→ Task goal
Below are some records; find each line that carries the word "cite" and copy it.

Extracted records:
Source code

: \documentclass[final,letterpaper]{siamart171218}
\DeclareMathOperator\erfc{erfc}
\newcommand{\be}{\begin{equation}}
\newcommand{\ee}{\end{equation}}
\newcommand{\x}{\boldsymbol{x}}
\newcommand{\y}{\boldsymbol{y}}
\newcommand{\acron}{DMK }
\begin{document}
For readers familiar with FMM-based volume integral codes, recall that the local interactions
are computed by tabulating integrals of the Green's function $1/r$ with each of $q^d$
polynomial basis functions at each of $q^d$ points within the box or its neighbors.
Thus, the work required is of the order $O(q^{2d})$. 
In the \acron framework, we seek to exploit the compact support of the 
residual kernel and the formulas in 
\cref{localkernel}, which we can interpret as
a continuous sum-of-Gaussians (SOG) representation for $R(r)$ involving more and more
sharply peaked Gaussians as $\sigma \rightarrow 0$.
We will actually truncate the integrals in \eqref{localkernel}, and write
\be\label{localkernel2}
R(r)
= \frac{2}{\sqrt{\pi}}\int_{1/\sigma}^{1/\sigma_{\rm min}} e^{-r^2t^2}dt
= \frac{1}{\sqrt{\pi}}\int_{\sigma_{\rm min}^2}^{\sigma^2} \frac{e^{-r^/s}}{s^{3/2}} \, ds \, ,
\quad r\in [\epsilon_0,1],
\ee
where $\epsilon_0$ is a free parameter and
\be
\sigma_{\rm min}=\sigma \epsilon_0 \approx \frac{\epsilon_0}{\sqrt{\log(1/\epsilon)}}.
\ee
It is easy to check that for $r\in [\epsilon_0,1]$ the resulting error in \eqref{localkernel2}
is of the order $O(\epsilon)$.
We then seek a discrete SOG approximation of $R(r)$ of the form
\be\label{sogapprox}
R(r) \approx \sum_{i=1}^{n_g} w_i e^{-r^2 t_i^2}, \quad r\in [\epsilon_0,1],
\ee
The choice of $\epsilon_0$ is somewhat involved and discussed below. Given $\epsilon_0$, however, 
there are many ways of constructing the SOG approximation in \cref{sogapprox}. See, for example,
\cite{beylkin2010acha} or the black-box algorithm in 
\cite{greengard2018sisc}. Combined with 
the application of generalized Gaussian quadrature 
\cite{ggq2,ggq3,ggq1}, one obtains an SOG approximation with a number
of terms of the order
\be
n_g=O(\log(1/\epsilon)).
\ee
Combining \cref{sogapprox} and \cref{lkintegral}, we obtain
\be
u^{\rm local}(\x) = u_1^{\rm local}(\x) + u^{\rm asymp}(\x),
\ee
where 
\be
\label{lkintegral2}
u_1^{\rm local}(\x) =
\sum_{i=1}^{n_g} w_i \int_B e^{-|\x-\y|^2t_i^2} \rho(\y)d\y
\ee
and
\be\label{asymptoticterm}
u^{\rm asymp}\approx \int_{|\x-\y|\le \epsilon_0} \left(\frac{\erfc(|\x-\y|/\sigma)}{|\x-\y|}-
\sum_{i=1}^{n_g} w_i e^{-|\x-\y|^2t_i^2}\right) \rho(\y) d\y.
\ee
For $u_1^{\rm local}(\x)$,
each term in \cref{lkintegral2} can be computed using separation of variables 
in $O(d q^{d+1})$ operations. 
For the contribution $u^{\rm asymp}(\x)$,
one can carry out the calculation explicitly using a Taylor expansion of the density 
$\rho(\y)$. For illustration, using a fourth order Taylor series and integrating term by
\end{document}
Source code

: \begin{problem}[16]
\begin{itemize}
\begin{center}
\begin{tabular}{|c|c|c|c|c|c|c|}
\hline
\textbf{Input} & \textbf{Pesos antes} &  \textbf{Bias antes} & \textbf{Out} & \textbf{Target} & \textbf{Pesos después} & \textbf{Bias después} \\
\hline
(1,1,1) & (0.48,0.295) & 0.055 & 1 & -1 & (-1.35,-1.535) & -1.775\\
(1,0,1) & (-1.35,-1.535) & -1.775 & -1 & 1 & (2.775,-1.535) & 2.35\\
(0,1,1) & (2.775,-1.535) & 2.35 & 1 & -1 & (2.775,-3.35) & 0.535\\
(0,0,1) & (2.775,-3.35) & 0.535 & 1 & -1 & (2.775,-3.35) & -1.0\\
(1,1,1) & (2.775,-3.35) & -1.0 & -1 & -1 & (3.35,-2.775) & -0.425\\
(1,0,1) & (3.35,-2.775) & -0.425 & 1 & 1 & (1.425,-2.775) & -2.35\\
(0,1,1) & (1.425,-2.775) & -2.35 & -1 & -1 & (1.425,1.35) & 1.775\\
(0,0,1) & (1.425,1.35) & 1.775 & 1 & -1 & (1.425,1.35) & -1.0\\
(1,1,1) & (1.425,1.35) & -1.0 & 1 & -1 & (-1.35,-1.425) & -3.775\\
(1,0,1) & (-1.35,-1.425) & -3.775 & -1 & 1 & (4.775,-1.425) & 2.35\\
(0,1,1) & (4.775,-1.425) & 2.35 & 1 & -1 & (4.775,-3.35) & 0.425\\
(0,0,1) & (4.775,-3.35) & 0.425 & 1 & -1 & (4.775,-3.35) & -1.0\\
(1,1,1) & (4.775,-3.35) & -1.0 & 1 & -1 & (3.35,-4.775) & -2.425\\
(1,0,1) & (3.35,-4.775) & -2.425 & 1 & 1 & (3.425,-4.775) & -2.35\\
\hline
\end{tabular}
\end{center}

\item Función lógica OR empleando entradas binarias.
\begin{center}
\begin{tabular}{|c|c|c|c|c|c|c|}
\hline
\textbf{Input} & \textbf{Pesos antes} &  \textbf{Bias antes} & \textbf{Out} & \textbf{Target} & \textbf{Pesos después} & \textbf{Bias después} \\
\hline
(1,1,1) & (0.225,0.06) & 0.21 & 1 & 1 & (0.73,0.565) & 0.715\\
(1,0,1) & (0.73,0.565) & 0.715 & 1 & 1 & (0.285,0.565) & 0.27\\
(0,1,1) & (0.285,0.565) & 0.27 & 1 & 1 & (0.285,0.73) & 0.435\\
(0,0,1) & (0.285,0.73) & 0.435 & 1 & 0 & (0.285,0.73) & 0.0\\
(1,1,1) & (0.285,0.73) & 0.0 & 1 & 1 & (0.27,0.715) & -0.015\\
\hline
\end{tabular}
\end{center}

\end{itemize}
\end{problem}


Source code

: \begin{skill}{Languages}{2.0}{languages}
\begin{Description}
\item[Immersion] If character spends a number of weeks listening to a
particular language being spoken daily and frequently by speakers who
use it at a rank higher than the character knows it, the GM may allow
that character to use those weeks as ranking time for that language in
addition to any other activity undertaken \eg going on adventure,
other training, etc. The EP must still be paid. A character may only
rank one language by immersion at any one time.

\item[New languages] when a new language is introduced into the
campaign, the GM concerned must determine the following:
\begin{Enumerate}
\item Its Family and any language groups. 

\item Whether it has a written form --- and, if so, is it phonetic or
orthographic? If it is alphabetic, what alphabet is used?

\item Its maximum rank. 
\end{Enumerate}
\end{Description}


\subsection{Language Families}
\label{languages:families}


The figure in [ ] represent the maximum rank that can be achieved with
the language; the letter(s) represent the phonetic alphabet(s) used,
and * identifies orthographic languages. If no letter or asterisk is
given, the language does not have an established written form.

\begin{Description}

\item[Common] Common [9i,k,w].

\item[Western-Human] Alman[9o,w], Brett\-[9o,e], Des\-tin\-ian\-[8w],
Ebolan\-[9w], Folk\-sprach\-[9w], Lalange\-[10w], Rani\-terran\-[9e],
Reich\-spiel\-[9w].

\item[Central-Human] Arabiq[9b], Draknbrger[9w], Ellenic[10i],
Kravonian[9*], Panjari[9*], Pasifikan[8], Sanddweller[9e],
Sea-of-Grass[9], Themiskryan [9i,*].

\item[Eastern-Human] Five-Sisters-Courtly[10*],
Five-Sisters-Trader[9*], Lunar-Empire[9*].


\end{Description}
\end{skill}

→ Solution to this problem
\cite{beylkin2010acha} or the black-box algorithm in 
\cite{greengard2018sisc}. Combined with 
\cite{ggq2,ggq3,ggq1}, one obtains an SOG approximation with a number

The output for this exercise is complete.